# Work task
From the first line of the listing to the last, set down everything exactly, but skip the images.

• • • • • • •

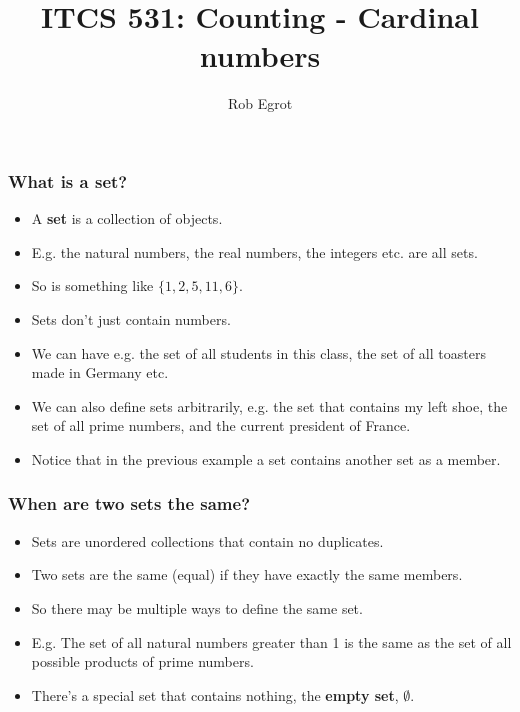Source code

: \documentclass[handout]{beamer}
\title{ITCS 531: Counting - Cardinal numbers}
\date{}
\author{Rob Egrot}
\begin{document}
\begin{frame}
\titlepage
\end{frame}

\begin{frame}
\frametitle{What is a set?}
\begin{itemize}
\item A \textbf{set} is a collection of objects.
\vspace{0.2cm}
\item E.g. the natural numbers, the real numbers, the integers etc. are all sets.
\vspace{0.2cm}
\item So is something like $\{1,2,5,11,6\}$.
\vspace{0.2cm}
\item Sets don't just contain numbers.
\vspace{0.2cm}
\item We can have e.g. the set of all students in this class, the set of all toasters made in Germany etc.
\vspace{0.2cm}
\item We can also define sets arbitrarily, e.g. the set that contains my left shoe, the set of all prime numbers, and the current president of France.
\vspace{0.2cm}
\item Notice that in the previous example a set contains another set as a member.
\end{itemize}
\end{frame}

\begin{frame}
\frametitle{When are two sets the same?}
\begin{itemize}
\item Sets are unordered collections that contain no duplicates.
\vspace{0.4cm}
\item Two sets are the same (equal) if they have exactly the same members.
\vspace{0.4cm}
\item So there may be multiple ways to define the same set.
\vspace{0.4cm}
\item E.g. The set of all natural numbers greater than 1 is the same as the set of all possible products of prime numbers.
\vspace{0.4cm}
\item There's a special set that contains nothing, the \textbf{empty set}, $\emptyset$.
\end{itemize}
\end{frame}
\end{document}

• • • • • • •

# Solution for this exercise
Source code

: \documentclass[handout]{beamer}
\title{ITCS 531: Counting - Cardinal numbers}
\date{}
\author{Rob Egrot}
\begin{document}
\begin{frame}
\titlepage
\end{frame}

\begin{frame}
\frametitle{What is a set?}
\begin{itemize}
\item A \textbf{set} is a collection of objects.
\vspace{0.2cm}
\item E.g. the natural numbers, the real numbers, the integers etc. are all sets.
\vspace{0.2cm}
\item So is something like $\{1,2,5,11,6\}$.
\vspace{0.2cm}
\item Sets don't just contain numbers.
\vspace{0.2cm}
\item We can have e.g. the set of all students in this class, the set of all toasters made in Germany etc.
\vspace{0.2cm}
\item We can also define sets arbitrarily, e.g. the set that contains my left shoe, the set of all prime numbers, and the current president of France.
\vspace{0.2cm}
\item Notice that in the previous example a set contains another set as a member.
\end{itemize}
\end{frame}

\begin{frame}
\frametitle{When are two sets the same?}
\begin{itemize}
\item Sets are unordered collections that contain no duplicates.
\vspace{0.4cm}
\item Two sets are the same (equal) if they have exactly the same members.
\vspace{0.4cm}
\item So there may be multiple ways to define the same set.
\vspace{0.4cm}
\item E.g. The set of all natural numbers greater than 1 is the same as the set of all possible products of prime numbers.
\vspace{0.4cm}
\item There's a special set that contains nothing, the \textbf{empty set}, $\emptyset$.
\end{itemize}
\end{frame}
\end{document}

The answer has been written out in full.